--- THE DATA ---
____________

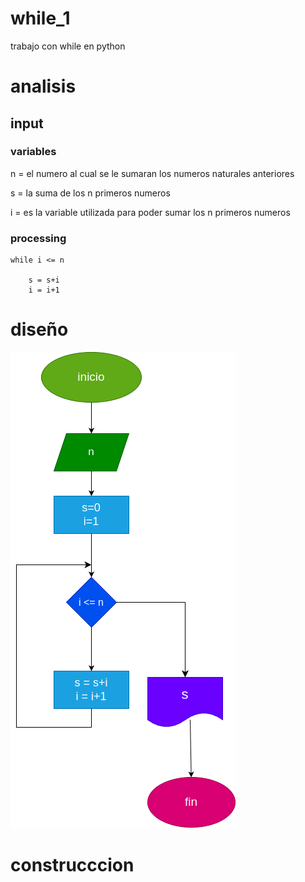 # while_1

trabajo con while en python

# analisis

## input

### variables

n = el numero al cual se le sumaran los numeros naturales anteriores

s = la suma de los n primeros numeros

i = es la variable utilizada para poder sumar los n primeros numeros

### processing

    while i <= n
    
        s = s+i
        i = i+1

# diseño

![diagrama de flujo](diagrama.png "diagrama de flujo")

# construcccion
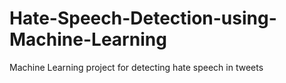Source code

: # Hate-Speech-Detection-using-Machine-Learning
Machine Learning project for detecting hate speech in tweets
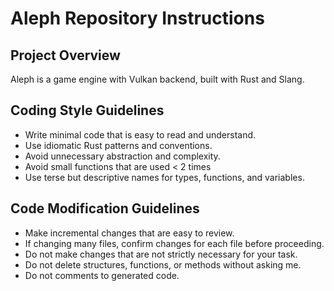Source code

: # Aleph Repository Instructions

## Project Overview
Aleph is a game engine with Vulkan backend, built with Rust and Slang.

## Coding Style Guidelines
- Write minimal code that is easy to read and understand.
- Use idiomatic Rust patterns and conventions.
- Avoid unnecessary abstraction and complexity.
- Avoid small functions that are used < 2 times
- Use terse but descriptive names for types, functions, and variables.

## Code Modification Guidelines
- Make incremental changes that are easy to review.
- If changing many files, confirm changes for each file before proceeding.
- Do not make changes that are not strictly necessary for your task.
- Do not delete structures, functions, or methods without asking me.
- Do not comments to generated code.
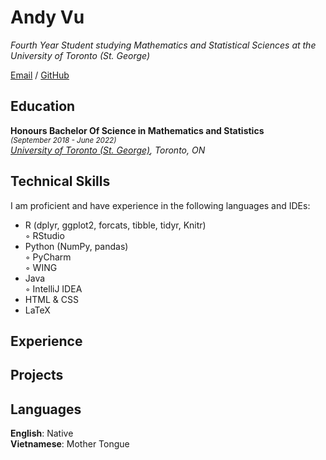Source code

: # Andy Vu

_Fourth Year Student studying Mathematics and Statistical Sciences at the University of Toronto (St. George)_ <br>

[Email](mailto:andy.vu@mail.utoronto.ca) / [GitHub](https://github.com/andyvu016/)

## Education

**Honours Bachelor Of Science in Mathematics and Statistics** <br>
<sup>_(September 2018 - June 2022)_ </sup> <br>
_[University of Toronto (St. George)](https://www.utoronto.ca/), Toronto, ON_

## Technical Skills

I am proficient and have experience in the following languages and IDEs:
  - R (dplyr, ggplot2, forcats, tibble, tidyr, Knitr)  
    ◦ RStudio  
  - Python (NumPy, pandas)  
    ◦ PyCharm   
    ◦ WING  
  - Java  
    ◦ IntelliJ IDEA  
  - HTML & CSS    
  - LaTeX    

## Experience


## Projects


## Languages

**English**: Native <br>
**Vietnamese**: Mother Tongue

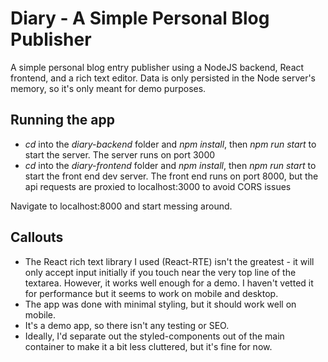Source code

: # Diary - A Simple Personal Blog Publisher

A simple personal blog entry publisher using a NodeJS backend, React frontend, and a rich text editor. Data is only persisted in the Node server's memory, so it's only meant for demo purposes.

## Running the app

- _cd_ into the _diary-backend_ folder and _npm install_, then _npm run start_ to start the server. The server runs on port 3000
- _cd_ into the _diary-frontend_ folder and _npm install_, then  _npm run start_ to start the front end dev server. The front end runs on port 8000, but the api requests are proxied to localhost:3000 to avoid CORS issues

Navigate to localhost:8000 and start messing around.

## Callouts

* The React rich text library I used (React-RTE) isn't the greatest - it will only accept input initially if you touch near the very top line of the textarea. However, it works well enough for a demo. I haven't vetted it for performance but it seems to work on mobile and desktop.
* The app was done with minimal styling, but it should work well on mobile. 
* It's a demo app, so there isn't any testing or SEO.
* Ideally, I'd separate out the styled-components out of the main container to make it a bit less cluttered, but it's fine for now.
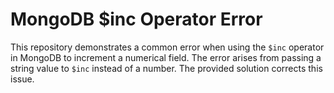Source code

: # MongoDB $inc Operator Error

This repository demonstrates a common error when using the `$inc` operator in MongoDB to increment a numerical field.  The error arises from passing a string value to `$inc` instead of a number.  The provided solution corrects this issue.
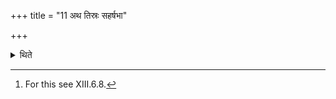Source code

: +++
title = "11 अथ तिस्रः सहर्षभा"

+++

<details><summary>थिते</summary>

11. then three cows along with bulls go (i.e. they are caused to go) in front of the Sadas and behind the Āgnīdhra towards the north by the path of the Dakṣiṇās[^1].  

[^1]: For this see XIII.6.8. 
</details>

____________

--- REQUIRED ACTION ---
The entries are to be written out in full and exactly, apart from the pictures.

--- RESPONSE TO THE EXERCISE ---
 # while_1

trabajo con while en python

# analisis

## input

### variables

n = el numero al cual se le sumaran los numeros naturales anteriores

s = la suma de los n primeros numeros

i = es la variable utilizada para poder sumar los n primeros numeros

### processing

    while i <= n
    
        s = s+i
        i = i+1

# diseño

![diagrama de flujo](diagrama.png "diagrama de flujo")

# construcccion
Source code

: # Hate-Speech-Detection-using-Machine-Learning
Machine Learning project for detecting hate speech in tweets
Source code

: # Aleph Repository Instructions

## Project Overview
Aleph is a game engine with Vulkan backend, built with Rust and Slang.

## Coding Style Guidelines
- Write minimal code that is easy to read and understand.
- Use idiomatic Rust patterns and conventions.
- Avoid unnecessary abstraction and complexity.
- Avoid small functions that are used < 2 times
- Use terse but descriptive names for types, functions, and variables.

## Code Modification Guidelines
- Make incremental changes that are easy to review.
- If changing many files, confirm changes for each file before proceeding.
- Do not make changes that are not strictly necessary for your task.
- Do not delete structures, functions, or methods without asking me.
- Do not comments to generated code.
Source code

: # Andy Vu

_Fourth Year Student studying Mathematics and Statistical Sciences at the University of Toronto (St. George)_ <br>

[Email](mailto:andy.vu@mail.utoronto.ca) / [GitHub](https://github.com/andyvu016/)

## Education

**Honours Bachelor Of Science in Mathematics and Statistics** <br>
<sup>_(September 2018 - June 2022)_ </sup> <br>
_[University of Toronto (St. George)](https://www.utoronto.ca/), Toronto, ON_

## Technical Skills

I am proficient and have experience in the following languages and IDEs:
  - R (dplyr, ggplot2, forcats, tibble, tidyr, Knitr)  
    ◦ RStudio  
  - Python (NumPy, pandas)  
    ◦ PyCharm   
    ◦ WING  
  - Java  
    ◦ IntelliJ IDEA  
  - HTML & CSS    
  - LaTeX    

## Experience


## Projects


## Languages

**English**: Native <br>
**Vietnamese**: Mother Tongue

Source code

: # Diary - A Simple Personal Blog Publisher

A simple personal blog entry publisher using a NodeJS backend, React frontend, and a rich text editor. Data is only persisted in the Node server's memory, so it's only meant for demo purposes.

## Running the app

- _cd_ into the _diary-backend_ folder and _npm install_, then _npm run start_ to start the server. The server runs on port 3000
- _cd_ into the _diary-frontend_ folder and _npm install_, then  _npm run start_ to start the front end dev server. The front end runs on port 8000, but the api requests are proxied to localhost:3000 to avoid CORS issues

Navigate to localhost:8000 and start messing around.

## Callouts

* The React rich text library I used (React-RTE) isn't the greatest - it will only accept input initially if you touch near the very top line of the textarea. However, it works well enough for a demo. I haven't vetted it for performance but it seems to work on mobile and desktop.
* The app was done with minimal styling, but it should work well on mobile. 
* It's a demo app, so there isn't any testing or SEO.
* Ideally, I'd separate out the styled-components out of the main container to make it a bit less cluttered, but it's fine for now.
Source code

: # MongoDB $inc Operator Error

This repository demonstrates a common error when using the `$inc` operator in MongoDB to increment a numerical field.  The error arises from passing a string value to `$inc` instead of a number.  The provided solution corrects this issue.
Source code

: +++
title = "11 अथ तिस्रः सहर्षभा"

+++

<details><summary>थिते</summary>

11. then three cows along with bulls go (i.e. they are caused to go) in front of the Sadas and behind the Āgnīdhra towards the north by the path of the Dakṣiṇās[^1].  

[^1]: For this see XIII.6.8. 
</details>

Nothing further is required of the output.